ROANOKE TIMES

                         Roanoke Times
                 Copyright (c) 1995, Landmark Communications, Inc.

DATE: THURSDAY, March 2, 1995                   TAG: 9503020021
SECTION: EDITORIAL                    PAGE: A-8   EDITION: METRO 
SOURCE: JIM COSBY
DATELINE:                                 LENGTH: Medium


BRING THE 1218 STEAM LOCOMOTIVE HOME TO ROANOKE

IN OCTOBER 1994, Norfolk Southern Corp. announced termination of the steam-excursion program featuring the former Norfolk and Western locomotives No. 611 and No. 1218. The announcement was met with some public outcry from train buffs and those who loved the trips for the more than 20 years they were offered.

More than 15 years ago, I took my daughter and a friend on a 611 excursion from Charlottesville. Three years ago, my wife and I took one of the final excursions led by the 1218 from Roanoke to the New River and back. Both trips are indelibly ingrained in our family consciousness. The highlight of the earlier trip was the opportunity to take our daughter and a friend on a train ride as trains used to be.

One highlight of the later trip was the stop at the Montgomery County coaling station. On a beautiful October day, we debarked to take advantage of the photo opportunity as the 1218 backed its 20 or so passenger cars up, then came barreling down the track.

What a splendid display of scarcely controlled brute steam power exuding heat, hissing and raw steam power as it passed appreciative watchers! Another highlight was the journey along the New River. Yellow, orange, red and brown leaves of fall welcomed us as the sun danced on the river to give reflections of all the world about us. It was a spectacle of nature not soon forgotten.

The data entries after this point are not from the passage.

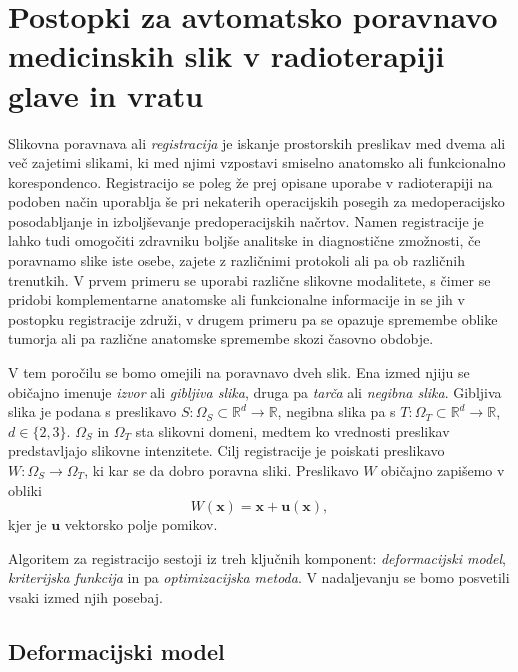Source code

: \documentclass[journal]{IEEEtran}
\begin{document}
\section{Postopki za avtomatsko poravnavo medicinskih slik v radioterapiji glave in vratu}

Slikovna poravnava ali \emph{registracija} je iskanje prostorskih preslikav med dvema ali več zajetimi slikami, ki med njimi vzpostavi smiselno anatomsko ali funkcionalno korespondenco. Registracijo se poleg že prej opisane uporabe v radioterapiji na podoben način uporablja še pri nekaterih operacijskih posegih za medoperacijsko posodabljanje in izboljševanje predoperacijskih načrtov. Namen registracije je lahko tudi omogočiti zdravniku boljše analitske in diagnostične zmožnosti, če poravnamo slike iste osebe, zajete z različnimi protokoli ali pa ob različnih trenutkih. V prvem primeru se uporabi različne slikovne modalitete, s čimer se pridobi komplementarne anatomske ali funkcionalne informacije in se jih v postopku registracije združi, v drugem primeru pa se opazuje spremembe oblike tumorja ali pa različne anatomske spremembe skozi časovno obdobje.

V tem poročilu se bomo omejili na poravnavo dveh slik. Ena izmed njiju se običajno imenuje \emph{izvor} ali \emph{gibljiva slika}, druga pa \emph{tarča} ali \emph{negibna slika}. Gibljiva slika je podana s preslikavo $S\colon\Omega_S\subset\mathbb{R}^d\to\mathbb{R}$, negibna slika pa s $T\colon\Omega_T\subset\mathbb{R}^d\to\mathbb{R}$, $d\in\{2,3\}$. $\Omega_S$ in $\Omega_T$ sta slikovni domeni, medtem ko vrednosti preslikav predstavljajo slikovne intenzitete. Cilj registracije je poiskati preslikavo $W\colon\Omega_S\to\Omega_T$, ki kar se da dobro poravna sliki. Preslikavo $W$ običajno zapišemo v obliki
\begin{equation}
 W(\boldsymbol{x}) = \boldsymbol{x} + \boldsymbol{u}(\boldsymbol{x}),
\end{equation}
kjer je $\boldsymbol{u}$ vektorsko polje pomikov.

Algoritem za registracijo sestoji iz treh ključnih komponent: \emph{deformacijski model}, \emph{kriterijska funkcija} in pa \emph{optimizacijska metoda}. V nadaljevanju se bomo posvetili vsaki izmed njih posebaj.

\subsection{Deformacijski model}
\end{document}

The excursions have now ceased, and NS auctioned off most of its steam-excursion equipment recently in Irondale, Ala. While termination of this popular program is regrettable, it's not my purpose to castigate NS for its decision. As a for-profit corporation, it's in business to make money for its stockholders, and I have to think the steam-excursion program was a loss leader, undertaken by the railroad for public-relations purposes. So, I reluctantly accept the decision. Instead, I focus on the two locomotives that, for 28 years, provided the motive power for the excursion program.

The 611 is the better-known locomotive. A streamlined Class J, she was built in the Roanoke shops in 1950, and hauled well-known passenger trains such as the Powhatan Arrow and Pocohontas. The 611 was contributed to Roanoke city when active steam operations ceased about 1960. After retirement from the excursion service, she'll return to Roanoke to the Virginia Museum of Transportation.

The 1218 is another story. It is a Class A (nonstreamlined) freight locomotive also built in the Roanoke shops, in 1943. The A's are renowned throughout railroad and model-railroad circles for their ``double articulation.'' With a 2-6-6-4 wheel design (two wheels on the lead truck, six 70-inch wheels in the first and second driver set, and four wheels on the trailer truck), the A was designed for heavy hauling in the mountainous region of the Appalachians. Both driver sets were articulated, meaning they rotated independently of the locomotive frame. Thus the locomotive could maneuver the tight curves of the N&W in the mountains. It's a marvel of steam motive power.

I'm concerned for the fate of the 1218. If a machine can be beautiful, this one is. If the 611 represents the heart of N&W steam operations, the 1218 is the soul and the brawn. Together with the Class Y's (now extinct except for No. 2156 at St. Louis), they hauled 94 percent of N&W's freight-ton miles as late as 1953.

A locomotive as distinguished as the 1218 deserves a better fate than the scrap heap or sale to a commercial company intending to use her as a stationary boiler. She deserves to be displayed in all her glory alongside the 611 in the transportation museum here in the town of her birth.

NS has been known in the past for its generous support of civic and cultural affairs in the city. It has contributed generously to Center in the Square, the Mill Mountain Theatre, United Way and other organizations. Its public-relations department has responded promptly and courteously to my inquiries about the fate of the 1218.

I now hope NS will contribute the 1218 to the transportation museum, and bring her home to Roanoke.

Jim Cosby of Roanoke is an attorney with a federal agency.